-- EXTRACTED INFORMATION follows --
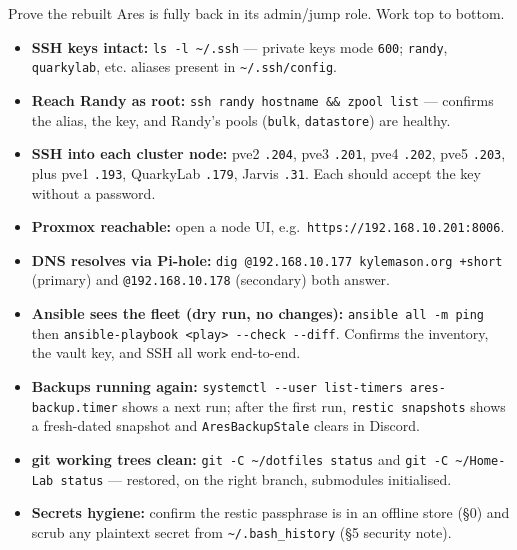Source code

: \documentclass[
]{article}
\providecommand{\tightlist}{%
  \setlength{\itemsep}{0pt}\setlength{\parskip}{0pt}}
\begin{document}
Prove the rebuilt Ares is fully back in its admin/jump role. Work top to
bottom.

\begin{itemize}
\tightlist
\item[$\square$]
  \textbf{SSH keys intact:} \texttt{ls\ -l\ \textasciitilde{}/.ssh} ---
  private keys mode \texttt{600}; \texttt{randy}, \texttt{quarkylab},
  etc. aliases present in \texttt{\textasciitilde{}/.ssh/config}.
\item[$\square$]
  \textbf{Reach Randy as root:}
  \texttt{ssh\ randy\ \textquotesingle{}hostname\ \&\&\ zpool\ list\textquotesingle{}}
  --- confirms the alias, the key, and Randy's pools (\texttt{bulk},
  \texttt{datastore}) are healthy.
\item[$\square$]
  \textbf{SSH into each cluster node:} pve2 \texttt{.204}, pve3
  \texttt{.201}, pve4 \texttt{.202}, pve5 \texttt{.203}, plus pve1
  \texttt{.193}, QuarkyLab \texttt{.179}, Jarvis \texttt{.31}. Each
  should accept the key without a password.
\item[$\square$]
  \textbf{Proxmox reachable:} open a node UI,
  e.g.~\texttt{https://192.168.10.201:8006}.
\item[$\square$]
  \textbf{DNS resolves via Pi-hole:}
  \texttt{dig\ @192.168.10.177\ kylemason.org\ +short} (primary) and
  \texttt{@192.168.10.178} (secondary) both answer.
\item[$\square$]
  \textbf{Ansible sees the fleet (dry run, no changes):}
  \texttt{ansible\ all\ -m\ ping} then
  \texttt{ansible-playbook\ \textless{}play\textgreater{}\ -\/-check\ -\/-diff}.
  Confirms the inventory, the vault key, and SSH all work end-to-end.
\item[$\square$]
  \textbf{Backups running again:}
  \texttt{systemctl\ -\/-user\ list-timers\ ares-backup.timer} shows a
  next run; after the first run, \texttt{restic\ snapshots} shows a
  fresh-dated snapshot and \texttt{AresBackupStale} clears in Discord.
\item[$\square$]
  \textbf{git working trees clean:}
  \texttt{git\ -C\ \textasciitilde{}/dotfiles\ status} and
  \texttt{git\ -C\ \textasciitilde{}/Home-Lab\ status} --- restored, on
  the right branch, submodules initialised.
\item[$\square$]
  \textbf{Secrets hygiene:} confirm the restic passphrase is in an
  offline store (§0) and scrub any plaintext secret from
  \texttt{\textasciitilde{}/.bash\_history} (§5 security note).
\end{itemize}
\end{document}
-- EXTRACTED INFORMATION concluded --
■ **EXERCISE DIRECTIONS**
Reproduce the records above exactly, excluding every picture.

■ **REPLY TO THE EXERCISE**
Source code

: \documentclass[
]{article}
\providecommand{\tightlist}{%
  \setlength{\itemsep}{0pt}\setlength{\parskip}{0pt}}
\begin{document}
Prove the rebuilt Ares is fully back in its admin/jump role. Work top to
bottom.

\begin{itemize}
\tightlist
\item[$\square$]
  \textbf{SSH keys intact:} \texttt{ls\ -l\ \textasciitilde{}/.ssh} ---
  private keys mode \texttt{600}; \texttt{randy}, \texttt{quarkylab},
  etc. aliases present in \texttt{\textasciitilde{}/.ssh/config}.
\item[$\square$]
  \textbf{Reach Randy as root:}
  \texttt{ssh\ randy\ \textquotesingle{}hostname\ \&\&\ zpool\ list\textquotesingle{}}
  --- confirms the alias, the key, and Randy's pools (\texttt{bulk},
  \texttt{datastore}) are healthy.
\item[$\square$]
  \textbf{SSH into each cluster node:} pve2 \texttt{.204}, pve3
  \texttt{.201}, pve4 \texttt{.202}, pve5 \texttt{.203}, plus pve1
  \texttt{.193}, QuarkyLab \texttt{.179}, Jarvis \texttt{.31}. Each
  should accept the key without a password.
\item[$\square$]
  \textbf{Proxmox reachable:} open a node UI,
  e.g.~\texttt{https://192.168.10.201:8006}.
\item[$\square$]
  \textbf{DNS resolves via Pi-hole:}
  \texttt{dig\ @192.168.10.177\ kylemason.org\ +short} (primary) and
  \texttt{@192.168.10.178} (secondary) both answer.
\item[$\square$]
  \textbf{Ansible sees the fleet (dry run, no changes):}
  \texttt{ansible\ all\ -m\ ping} then
  \texttt{ansible-playbook\ \textless{}play\textgreater{}\ -\/-check\ -\/-diff}.
  Confirms the inventory, the vault key, and SSH all work end-to-end.
\item[$\square$]
  \textbf{Backups running again:}
  \texttt{systemctl\ -\/-user\ list-timers\ ares-backup.timer} shows a
  next run; after the first run, \texttt{restic\ snapshots} shows a
  fresh-dated snapshot and \texttt{AresBackupStale} clears in Discord.
\item[$\square$]
  \textbf{git working trees clean:}
  \texttt{git\ -C\ \textasciitilde{}/dotfiles\ status} and
  \texttt{git\ -C\ \textasciitilde{}/Home-Lab\ status} --- restored, on
  the right branch, submodules initialised.
\item[$\square$]
  \textbf{Secrets hygiene:} confirm the restic passphrase is in an
  offline store (§0) and scrub any plaintext secret from
  \texttt{\textasciitilde{}/.bash\_history} (§5 security note).
\end{itemize}
\end{document}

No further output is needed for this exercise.